Le dévoiement des dernières manifestations ne doit être toléré ni par le gouvernement, ni par les organisations (partis, syndicats, associations) qui soutiennent la cause palestinienne ou veulent simplement protester contre l'intervention israélienne à Gaza. Il s'agit d'assurer la sécurité de tous, la sécurité commune, gage de la liberté d'expression, de la liberté de manifestation. Et du vivre ensemble.

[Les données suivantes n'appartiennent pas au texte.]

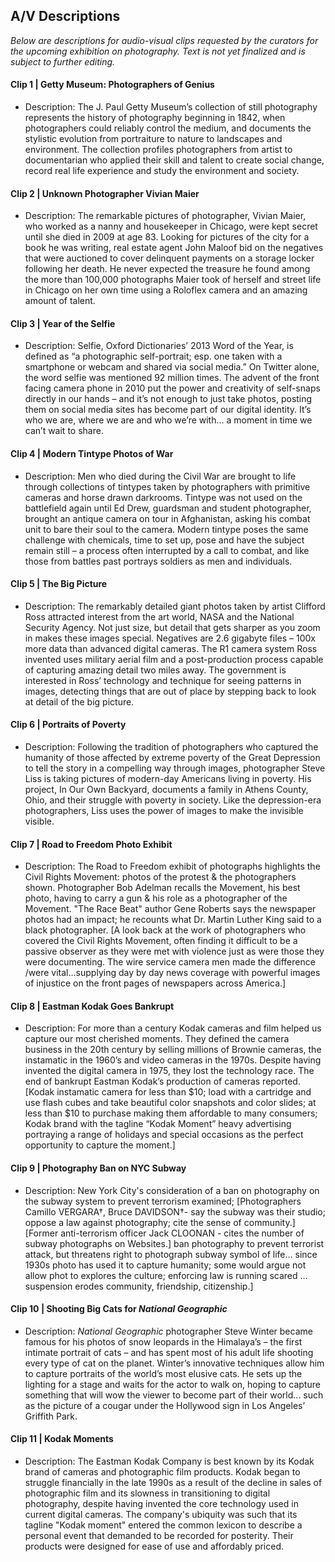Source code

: ## A/V Descriptions

_Below are descriptions for audio-visual clips requested by the curators for the upcoming exhibition on photography. 
Text is not yet finalized and is subject to further editing._

#### Clip 1 | Getty Museum: Photographers of Genius
* Description: The J. Paul Getty Museum’s collection of still photography represents the history of photography beginning in 1842, when photographers could reliably control the medium, and documents the stylistic evolution from portraiture to nature to landscapes and environment. The collection profiles photographers from artist to documentarian who applied their skill and talent to create social change, record real life experience and study the environment and society.

#### Clip 2 | Unknown Photographer Vivian Maier
* Description: The remarkable pictures of photographer, Vivian Maier, who worked as a nanny and housekeeper in Chicago, were kept secret until she died in 2009 at age 83. Looking for pictures of the city for a book he was writing, real estate agent John Maloof bid on the negatives that were auctioned to cover delinquent payments on a storage locker following her death. He never expected the treasure he found among the more than 100,000 photographs Maier took of herself and street life in Chicago on her own time using a Roloflex camera and an amazing amount of talent. 

#### Clip 3 | Year of the Selfie
* Description: Selfie, Oxford Dictionaries’ 2013 Word of the Year, is defined as “a photographic self-portrait; esp. one taken with a smartphone or webcam and shared via social media.” On Twitter alone, the word selfie was mentioned 92 million times. The advent of the front facing camera phone in 2010 put the power and creativity of self-snaps directly in our hands – and it’s not enough to just take photos, posting them on social media sites has become part of our digital identity. It’s who we are, where we are and who we’re with… a moment in time we can’t wait to share. 

#### Clip 4 | Modern Tintype Photos of War
* Description: Men who died during the Civil War are brought to life through collections of tintypes taken by photographers with primitive cameras and horse drawn darkrooms. Tintype was not used on the battlefield again until Ed Drew, guardsman and student photographer, brought an antique camera on tour in Afghanistan, asking his combat unit to bare their soul to the camera. Modern tintype poses the same challenge with chemicals, time to set up, pose and have the subject remain still –  a process often interrupted by a call to combat, and like those from battles past portrays soldiers as men and individuals.

#### Clip 5 | The Big Picture
* Description: The remarkably detailed giant photos taken by artist Clifford Ross attracted interest from the art world, NASA and the National Security Agency. Not just size, but detail that gets sharper as you zoom in makes these images special. Negatives are 2.6 gigabyte files – 100x more data than advanced digital cameras. The R1 camera system Ross invented uses military aerial film and a post-production process capable of capturing amazing detail two miles away. The government is interested in Ross’ technology and technique for seeing patterns in images, detecting things that are out of place by stepping back to look at detail of the big picture.

#### Clip 6 | Portraits of Poverty
* Description: Following the tradition of photographers who captured the humanity of those affected by extreme poverty of the Great Depression to tell the story in a compelling way through images, photographer Steve Liss is taking pictures of modern-day Americans living in poverty. His project, In Our Own Backyard, documents a family in Athens County, Ohio, and their struggle with poverty in society. Like the depression-era photographers, Liss uses the power of images to make the invisible visible.

#### Clip 7 | Road to Freedom Photo Exhibit
* Description: The Road to Freedom exhibit of photographs highlights the Civil Rights Movement: photos of the protest & the photographers shown. Photographer Bob Adelman recalls the Movement, his best photo, having to carry a gun & his role as a photographer of the Movement. "The Race Beat" author Gene Roberts says the newspaper photos had an impact; he recounts what Dr. Martin Luther King said to a black photographer. [A look back at the work of photographers who covered the Civil Rights Movement, often finding it difficult to be a passive observer as they were met with violence just as were those they were documenting. The wire service camera men made the difference /were vital…supplying day by day news coverage with powerful images of injustice on the front pages of newspapers across America.] 

#### Clip 8 | Eastman Kodak Goes Bankrupt
* Description: For more than a century Kodak cameras and film helped us capture our most cherished moments. They defined the 
camera business in the 20th century by selling millions of Brownie cameras, the instamatic in the 1960’s and video cameras 
in the 1970s. Despite having invented the digital camera in 1975, they lost the technology race.  The end of bankrupt Eastman 
Kodak’s production of cameras reported. [Kodak instamatic camera for less than $10; load with a cartridge and use flash cubes 
and take beautiful color snapshots and color slides; at less than $10 to purchase making them affordable to many consumers; 
Kodak brand with the tagline “Kodak Moment” heavy advertising portraying a range of holidays and special occasions as the 
perfect opportunity to capture the moment.] 

#### Clip 9 | Photography Ban on NYC Subway
* Description: New York City's consideration of a ban on photography on the subway system to prevent terrorism examined; 
[Photographers Camillo VERGARA†, Bruce DAVIDSON†- say the subway was their studio; oppose a law against photography; 
cite the sense of community.] [Former anti-terrorism officer Jack CLOONAN - cites the number of subway photographs on 
Websites.] ban photography to prevent terrorist attack, but threatens right  to photograph subway symbol of life…  since 
1930s photo has used it to capture humanity; some would argue not allow phot to explores the culture; enforcing law is 
running scared … suspension erodes community, friendship, citizenship.]

#### Clip 10 | Shooting Big Cats for _National Geographic_
* Description: _National Geographic_ photographer Steve Winter became famous for his photos of snow leopards in the Himalaya’s 
– the first intimate portrait of cats – and has spent most of his adult life shooting every type of cat on the planet. 
Winter’s innovative techniques allow him to capture portraits of the world’s most elusive cats. He sets up the lighting for a 
stage and waits for the actor to walk on, hoping to capture something that will wow the viewer to become part of their world...
such as the picture of a cougar under the Hollywood sign in Los Angeles’ Griffith Park.  

#### Clip 11 | Kodak Moments
* Description: The Eastman Kodak Company is best known by its Kodak brand of cameras and photographic film products. Kodak 
began to struggle financially in the late 1990s as a result of the decline in sales of photographic film and its slowness in 
transitioning to digital photography, despite having invented the core technology used in current digital cameras.  The 
company's ubiquity was such that its tagline "Kodak moment" entered the common lexicon to describe a personal event that 
demanded to be recorded for posterity. Their products were designed for ease of use and affordably priced.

Mais il ne faut pas réduire le tout à la partie, mauvaise, et qualifier d'antisémites tous les manifestants. Il faut porter aussi témoignage de ce qui contredit dans ces manifestations cet amalgame : par exemple lors du rassemblement du 26 juillet, place de la République, un jeune monté sur le socle de la statue a brûlé un drapeau israélien sous les sifflets et les huées d'une partie des manifestants et des manifestantes ; un autre qui voulait faire la même chose a été obligé de rembarquer son drapeau.
Sur la place de la République, on pouvait voir en plus des drapeaux palestiniens et maghrébins, des drapeaux français et des jeunes, garçons et filles, les joues barrées de 3 traits, bleu, blanc, rouge.

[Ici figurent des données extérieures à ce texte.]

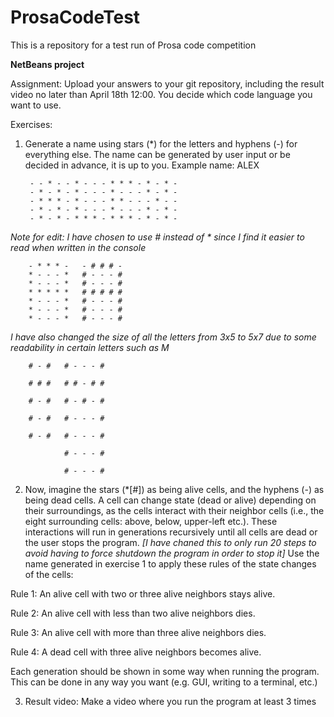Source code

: # ProsaCodeTest
This is a repository for a test run of Prosa code competition

**NetBeans project**



Assignment: 
Upload your answers to your git repository, including the result video no later than April 18th 12:00.
You decide which code language you want to use.



Exercises:
1. Generate a name using stars (*) for the letters and hyphens (-) for everything else. The name can be
generated by user input or be decided in advance, it is up to you.
Example name: ALEX

        - - * - - * - - - * * * - * - * -
        - * - * - * - - - * - - - * - * -
        - * * * - * - - - * * - - - * - -
        - * - * - * - - - * - - - * - * -
        - * - * - * * * - * * * - * - * -

_Note for edit: I have chosen to use # instead of * since I find it easier to read when written in the console_

        - * * * -   - # # # -
        * - - - *   # - - - #
        * - - - *   # - - - #
        * * * * *   # # # # #
        * - - - *   # - - - #
        * - - - *   # - - - #
        * - - - *   # - - - #


_I have also changed the size of all the letters from 3x5 to 5x7 due to some readability in certain letters such as M_

        # - #   # - - - #
        
        # # #   # # - # #
        
        # - #   # - # - #
        
        # - #   # - - - #
        
        # - #   # - - - #
        
                # - - - #
                
                # - - - #



2. Now, imagine the stars (*[#]) as being alive cells, and the hyphens (-) as being dead cells. A cell can
change state (dead or alive) depending on their surroundings, as the cells interact with their
neighbor cells (i.e., the eight surrounding cells: above, below, upper-left etc.). These interactions will
run in generations recursively until all cells are dead or the user stops the program. 
_[I have chaned this to only run 20 steps to avoid having to force shutdown the program in order to stop it]_
Use the name generated in exercise 1 to apply these rules of the state changes of the cells:

Rule 1: An alive cell with two or three alive neighbors stays alive.

Rule 2: An alive cell with less than two alive neighbors dies.

Rule 3: An alive cell with more than three alive neighbors dies.

Rule 4: A dead cell with three alive neighbors becomes alive.


Each generation should be shown in some way when running the program. This can be done in any
way you want (e.g. GUI, writing to a terminal, etc.)



3. Result video: Make a video where you run the program at least 3 times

Ces jeunes, s'ils manifestaient contre la violence de l'intervention du gouvernement israélien qui touche essentiellement des civils et même des enfants à Gaza, s'ils manifestaient contre les déclarations sans nuance du président de la République et du Premier ministre, voulaient montrer que, solidaires des victimes palestiniennes, ils ne manifestaient pas contre la France mais contre ceux qui parlent en son nom.
Ils me rappelaient que, il y a hélas fort longtemps, quand nous manifestions contre la politique française en Algérie, nous étions qualifiés d'« anti-France ». Nous n'étions pas « anti-France » mais contre ce que faisait la France, en Algérie, en notre nom !
Et il est sain que cette jeunesse le dise sur la place publique, qu'elle n'accepte pas d'être réduite au spectacle indigne que veulent montrer certains et qui sera largement repris par la presse. Mais cette « génération Palestine » n'innove pas vraiment. Elle ne fait que rendre publique la pensée profonde de nombreux jeunes qui, dans des dizaines d'associations, œuvrent chaque jour, discrètement, sans rien brûler, sans rien détruire, pour participer à la vie de la cité. Eux ne font jamais la « une du vingt heures » !
Un autre drame déchire le Proche-Orient : le sort des chrétiens d'Irak. Les médias en ont parlé. Le gouvernement a même fait une déclaration sur son intention d'accueillir des chrétiens d'Irak sur le sol national, une manifestation de droite a été organisée dimanche dernier.
Si la gauche, pour sa part, a été plutôt discrète, une pétition circule à l'initiative d'associations, de personnes issues de l'immigration et des « citoyens des deux rives », Maghreb et France : « Nous, associations, organisations, personnalités de l'émigration en France et en Europe, et citoyen(ne)s des pays du Maghreb signataires de cet appel, conscients que l’injustice et la barbarie doivent être combattues sans relâche, tant en Irak qu'à Gaza et ailleurs, interpellons les gouvernements des pays du monde arabe, la communauté mondiale – musulmans, juifs, chrétiens, croyants, non-croyants, libres penseurs… –, ainsi que les institutions et les instances internationales (ONU, Ligue arabe…), et les pressons à réagir vivement, à condamner énergiquement ce qui se passe sous nos yeux et à intervenir concrètement pour mettre fin aux souffrances d’une communauté entière dont le seul tort est d’être chrétienne, en la rétablissant dans son droit ».
Pour les chrétiens d'Irak, comme pour les Palestiniens, comme chaque fois que quelqu'un est injustement frappé, on aimerait que des milliers de citoyens, de toutes origines, de toutes confessions, descendent dans la rue, avec l'appui du gouvernement si c'est possible, contre lui si c'est nécessaire, pour hurler leur solidarité avec les victimes !
C'est à cela qu'appellent ces jeunes aujourd'hui.